Enable the middleware

Insert the middleware in the stack before any parameter parsing is performed.

E.g. for Rails, add the following in application.rb

# --- Sensitive Data Filtering ---
config.middleware.insert_before 'ActionDispatch::ParamsParser', SensitiveDataFilter::Middleware::Filter

To ensure that no sensitive data is accessed at any level of the stack, insert the middleware at the top of the stack.

E.g.

# --- Sensitive Data Filtering ---
config.middleware.insert_before 0, SensitiveDataFilter::Middleware::Filter

Important note for Rails

Rails logs the URI of the request in Rails::Rack::Logger. At this point of the stack, Rails generally has not yet set the session in the env. If you insert the sensitive data filtering middleware before this middleware you will prevent sensitive data from appearing in the logs, but you will not have access to the session via the occurrence or the env in the occurrence handling block.

Configuration

SensitiveDataFilter.config do |config|
  config.enable_types :credit_card # Already defaults to :credit_card if not specified
  config.on_occurrence do |occurrence|
    # Report occurrence
  end
  config.whitelist pattern1, pattern2 # Allows specifying patterns to whitelist matches
  config.whitelist_key key_pattern1, key_pattern2 # Allows specifying patterns to whitelist hash values based on their keys
  config.register_parser('yaml', -> params { YAML.load params }, -> params { YAML.dump params })
end

An occurrence object has the following properties:

  • origin_ip: the IP address that originated the request
  • request_method: the HTTP method for the request (GET, POST, etc.)
  • url: the URL of the request
  • content_type: the Content-Type of the request
  • original_query_params: the query parameters sent with the request
  • original_body_params: the body parameters sent with the request
  • filtered_query_params: the query parameters sent with the request, with sensitive data filtered
  • filtered_body_params: the body parameters sent with the request, with sensitive data filtered
  • session: the session properties for the request
  • matches: the matched sensitive data
  • matches_count: the number of matches per data type, e.g. { 'CreditCard' => 1 }
  • original_env: the original unfiltered Rack env
  • changeset: the modified rack env variables

It also exposes to_h and to_s methods for hash and string representation respectively.
Please note that these representations omit sensitive data, i.e. original_query_params, original_body_params and matches are not included.

Important Notes

Body parameters will not be parsed if a parser for the request's content type is not defined.

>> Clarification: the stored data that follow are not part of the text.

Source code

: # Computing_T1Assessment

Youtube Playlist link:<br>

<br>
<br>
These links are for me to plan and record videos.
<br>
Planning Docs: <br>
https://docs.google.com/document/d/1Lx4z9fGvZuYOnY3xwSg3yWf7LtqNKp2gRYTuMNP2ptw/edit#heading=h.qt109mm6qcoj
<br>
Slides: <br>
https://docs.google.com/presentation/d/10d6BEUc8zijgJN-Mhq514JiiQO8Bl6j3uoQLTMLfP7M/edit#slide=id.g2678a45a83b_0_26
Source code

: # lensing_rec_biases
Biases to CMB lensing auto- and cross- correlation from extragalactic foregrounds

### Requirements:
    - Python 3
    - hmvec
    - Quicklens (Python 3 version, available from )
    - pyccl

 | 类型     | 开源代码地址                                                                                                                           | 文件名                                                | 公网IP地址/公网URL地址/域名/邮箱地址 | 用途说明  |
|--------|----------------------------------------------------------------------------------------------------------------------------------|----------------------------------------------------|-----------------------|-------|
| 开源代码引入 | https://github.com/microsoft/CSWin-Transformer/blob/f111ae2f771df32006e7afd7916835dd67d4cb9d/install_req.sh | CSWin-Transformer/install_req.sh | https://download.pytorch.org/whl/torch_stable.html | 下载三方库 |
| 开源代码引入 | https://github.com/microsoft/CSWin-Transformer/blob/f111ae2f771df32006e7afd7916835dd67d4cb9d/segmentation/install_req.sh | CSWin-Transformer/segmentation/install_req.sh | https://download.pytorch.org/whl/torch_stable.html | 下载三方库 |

You might want to filter sensitive parameters (e.g: passwords). In Rails you can do something like:

filters = Rails.application.config.filter_parameters
filter  = ActionDispatch::Http::ParameterFilter.new filters
filtered_query_params = filter.filter @occurrence.filtered_query_params
filtered_body_params = if @occurrence.filtered_body_params.is_a? Hash
                         filter.filter @occurrence.filtered_body_params
                       else
                         @occurrence.filtered_body_params
                       end

Whitelisting

A list of whitelisting patterns can be passed to config.whitelist. Any sensitive data match which also matches any of these patterns will be ignored.

A list of whitelisting patterns can be passed to config.whitelist_key. When scanning and matching hashes, any value whose key matches any of these patterns will be ignored.

Parameter Parsing

Parsers for parameters encoded for a specific content type can be defined. The arguments for config.register_parser are:

  • a pattern to match the content type
  • a parser for the parameters
  • an unparser to convert parameters back to the encoded format

The parser and unparser must be objects that respond to call and accept the parameters as an argument (e.g. procs or lambdas).
The parser should handle parsing exceptions gracefully by returning the arguments. This ensures that sensitive data scanning and masking is applied on the raw parameters.

Development

After checking out the repo, run bin/setup to install dependencies. Then, run rake spec to run the tests. You can also run bin/console for an interactive prompt that will allow you to experiment.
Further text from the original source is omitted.